A realidade, que chega aos poucos

Por Eliseu Sampaio.

Assim, aos poucos, acolhemos no nosso novo quotidiano novos vocábulos: Mitigação, isolamento, pandemia, quarentena, desconfinamento, epi`s ou zaragatoas ocupam agora as primeiras páginas do novo dicionário. E porque, por estes dias não falamos de outra coisa, também nas conversas que temos estão-nos, literalmente, na ponta da língua.

A língua é uma coisa espantosa, algo que está em constante transformação, adaptando-se rapidamente a novas realidades.

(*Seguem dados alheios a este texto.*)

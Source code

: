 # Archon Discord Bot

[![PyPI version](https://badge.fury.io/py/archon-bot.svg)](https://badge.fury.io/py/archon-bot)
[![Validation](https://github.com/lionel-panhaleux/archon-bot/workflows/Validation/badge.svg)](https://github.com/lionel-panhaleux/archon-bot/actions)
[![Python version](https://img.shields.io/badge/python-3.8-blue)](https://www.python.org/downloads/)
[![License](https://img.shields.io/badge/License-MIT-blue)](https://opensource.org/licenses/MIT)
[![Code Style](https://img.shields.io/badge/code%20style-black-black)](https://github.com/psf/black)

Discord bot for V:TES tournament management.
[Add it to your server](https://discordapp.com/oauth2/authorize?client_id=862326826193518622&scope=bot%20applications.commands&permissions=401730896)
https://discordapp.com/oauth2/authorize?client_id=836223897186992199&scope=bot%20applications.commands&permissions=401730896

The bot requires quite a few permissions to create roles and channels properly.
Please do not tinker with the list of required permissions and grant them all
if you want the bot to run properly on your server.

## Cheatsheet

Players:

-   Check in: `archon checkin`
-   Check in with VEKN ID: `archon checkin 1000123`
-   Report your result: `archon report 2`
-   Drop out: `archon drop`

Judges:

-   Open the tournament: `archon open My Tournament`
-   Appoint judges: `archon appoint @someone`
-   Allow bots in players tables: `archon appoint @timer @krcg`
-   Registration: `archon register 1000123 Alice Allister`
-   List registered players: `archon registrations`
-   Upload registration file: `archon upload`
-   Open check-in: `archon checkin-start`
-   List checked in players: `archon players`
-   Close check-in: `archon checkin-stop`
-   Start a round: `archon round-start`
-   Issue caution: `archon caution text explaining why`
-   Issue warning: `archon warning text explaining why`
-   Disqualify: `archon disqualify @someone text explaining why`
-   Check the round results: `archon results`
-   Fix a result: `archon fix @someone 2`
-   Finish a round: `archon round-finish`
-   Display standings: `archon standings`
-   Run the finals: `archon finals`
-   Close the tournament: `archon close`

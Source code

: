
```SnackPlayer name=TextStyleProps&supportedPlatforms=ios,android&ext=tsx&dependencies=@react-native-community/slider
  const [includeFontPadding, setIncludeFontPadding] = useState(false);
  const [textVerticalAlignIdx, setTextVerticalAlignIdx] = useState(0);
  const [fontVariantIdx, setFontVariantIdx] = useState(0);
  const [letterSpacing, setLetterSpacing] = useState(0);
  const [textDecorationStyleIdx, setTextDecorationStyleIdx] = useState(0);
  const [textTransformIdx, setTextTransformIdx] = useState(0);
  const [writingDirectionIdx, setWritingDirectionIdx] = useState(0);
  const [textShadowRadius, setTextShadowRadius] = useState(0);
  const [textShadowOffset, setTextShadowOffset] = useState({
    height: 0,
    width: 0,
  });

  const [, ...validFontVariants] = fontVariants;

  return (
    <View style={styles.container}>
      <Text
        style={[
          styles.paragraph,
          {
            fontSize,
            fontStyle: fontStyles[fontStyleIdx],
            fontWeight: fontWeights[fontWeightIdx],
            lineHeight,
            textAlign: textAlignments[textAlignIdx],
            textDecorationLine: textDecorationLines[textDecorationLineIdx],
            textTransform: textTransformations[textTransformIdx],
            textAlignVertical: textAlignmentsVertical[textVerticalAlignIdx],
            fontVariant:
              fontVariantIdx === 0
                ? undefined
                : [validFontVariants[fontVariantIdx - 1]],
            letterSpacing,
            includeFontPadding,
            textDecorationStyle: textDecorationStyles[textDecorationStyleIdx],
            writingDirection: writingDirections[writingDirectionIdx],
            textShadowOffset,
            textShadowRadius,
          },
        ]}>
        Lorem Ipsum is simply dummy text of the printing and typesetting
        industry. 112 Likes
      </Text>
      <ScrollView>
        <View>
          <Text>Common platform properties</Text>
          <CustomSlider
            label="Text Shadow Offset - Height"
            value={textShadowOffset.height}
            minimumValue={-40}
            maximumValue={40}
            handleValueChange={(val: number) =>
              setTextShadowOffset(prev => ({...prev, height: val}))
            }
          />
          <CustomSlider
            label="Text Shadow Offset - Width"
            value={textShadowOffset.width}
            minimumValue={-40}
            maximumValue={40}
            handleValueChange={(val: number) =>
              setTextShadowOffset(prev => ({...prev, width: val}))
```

Ao dicionário acrescentaremos novas páginas em breve, porque a transformação brutal que vivemos assim o exigirá. Continuaremos, no entanto, em notas baixas, tristes, porque do que falaremos e escreveremos nos próximos tempos não será melhor do que o que falamos agora ou escrevemos nestes últimos três meses. Para além dos problemas de transmissão do vírus, do número de infetados, de isolamentos, de internamentos e mortes devido à covid-19, acrescentaremos notas relativas aos fortes impactos na nossa economia e, por consequência, na nossa sociedade, que já se sentem, mas cujos efeitos se acentuarão rapidamente.

Teremos consciência nas próximas semanas de um aumento muito significativo do desemprego, da quebra de confiança dos consumidores e do consequente receio no investimento e de um aumento do preço dos produtos, sobretudo os primários, os mais procurados. A lei da oferta e da procura nunca falha.

Iniciamos o desconfinamento, processo que, pelo calendário, estará praticamente encerrado no início de junho, embora para quem puder manter-se em casa, o isolamento, sendo mais voluntário e com menor rigidez, continuará a ser a melhor opção. O desconfinamento dá-se agora, já o regresso à tão desejada normalidade, tendo como referência a vida que tínhamos em fevereiro, ninguém sabe quando acontecerá.